Eurozone GDP misses expectations
Eurozone GDP nudged up 0.3 per cent in the third quarter, missing expectations and marking a slight slowdown in growth from the previous three months.
The bloc had expected to report growth of 0.4 per cent, which would have kept it flat with the second quarter.
The figures show that the Eurozone is growing slower than the US, suggesting that its recovery remains vulnerable to outside factors, despite the stimulus measures launched by the European Central Bank earlier earlier this year.
The EU28 grew 0.4 per cent.
The slowdown – which comes from negative net trade – is expected to increase pressure on the ECB to adopt further stimulus in its next meeting in December.
There is a 96 per cent chance that the ECB's governing council will cut its deposit rate by 10 per cent, taking it to -0.3 per cent, Bloomberg reports.

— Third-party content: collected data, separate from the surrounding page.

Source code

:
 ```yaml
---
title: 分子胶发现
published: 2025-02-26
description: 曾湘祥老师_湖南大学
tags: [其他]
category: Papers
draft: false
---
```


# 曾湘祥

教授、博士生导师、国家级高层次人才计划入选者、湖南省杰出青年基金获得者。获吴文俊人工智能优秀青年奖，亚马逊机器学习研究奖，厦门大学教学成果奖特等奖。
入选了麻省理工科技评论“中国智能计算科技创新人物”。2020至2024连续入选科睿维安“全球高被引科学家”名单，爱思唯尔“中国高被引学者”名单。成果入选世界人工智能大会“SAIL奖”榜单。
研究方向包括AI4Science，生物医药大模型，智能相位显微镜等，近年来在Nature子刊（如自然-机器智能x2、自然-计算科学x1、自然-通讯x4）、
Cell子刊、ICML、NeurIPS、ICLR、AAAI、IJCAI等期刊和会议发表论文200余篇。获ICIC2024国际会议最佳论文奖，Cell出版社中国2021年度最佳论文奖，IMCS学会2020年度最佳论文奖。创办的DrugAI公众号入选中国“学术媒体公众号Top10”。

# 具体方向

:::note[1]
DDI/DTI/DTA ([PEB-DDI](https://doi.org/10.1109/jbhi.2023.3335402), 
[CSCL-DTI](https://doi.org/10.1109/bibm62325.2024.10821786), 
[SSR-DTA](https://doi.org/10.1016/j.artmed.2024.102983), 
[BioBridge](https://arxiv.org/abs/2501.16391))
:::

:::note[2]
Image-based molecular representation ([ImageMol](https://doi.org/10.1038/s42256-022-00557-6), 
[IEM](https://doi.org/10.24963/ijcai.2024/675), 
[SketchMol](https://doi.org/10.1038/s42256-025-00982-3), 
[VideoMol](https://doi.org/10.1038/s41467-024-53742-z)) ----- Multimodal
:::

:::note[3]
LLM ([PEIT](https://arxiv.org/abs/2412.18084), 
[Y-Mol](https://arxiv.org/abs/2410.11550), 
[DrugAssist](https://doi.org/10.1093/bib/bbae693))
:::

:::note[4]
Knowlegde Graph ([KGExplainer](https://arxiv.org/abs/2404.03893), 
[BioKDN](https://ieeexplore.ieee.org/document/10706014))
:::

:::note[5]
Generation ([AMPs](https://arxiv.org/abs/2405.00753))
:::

Howard Archer, chief UK & European economist for IHS Global Insight, said: "No details have been released of the component breakdown of third-quarter Eurozone GDP, but based on the evidence from individual countries it does look odds-on that negative net trade was a significant factor limiting growth. This suggests that the help to Eurozone exports coming from the weak euro was countered by muted global growth.
"Domestic demand growth appears to have been generally decent across the Eurozone in the third quarter primarily due to healthy consumer spending as very low inflation/deflation across the Eurozone supported purchasing power."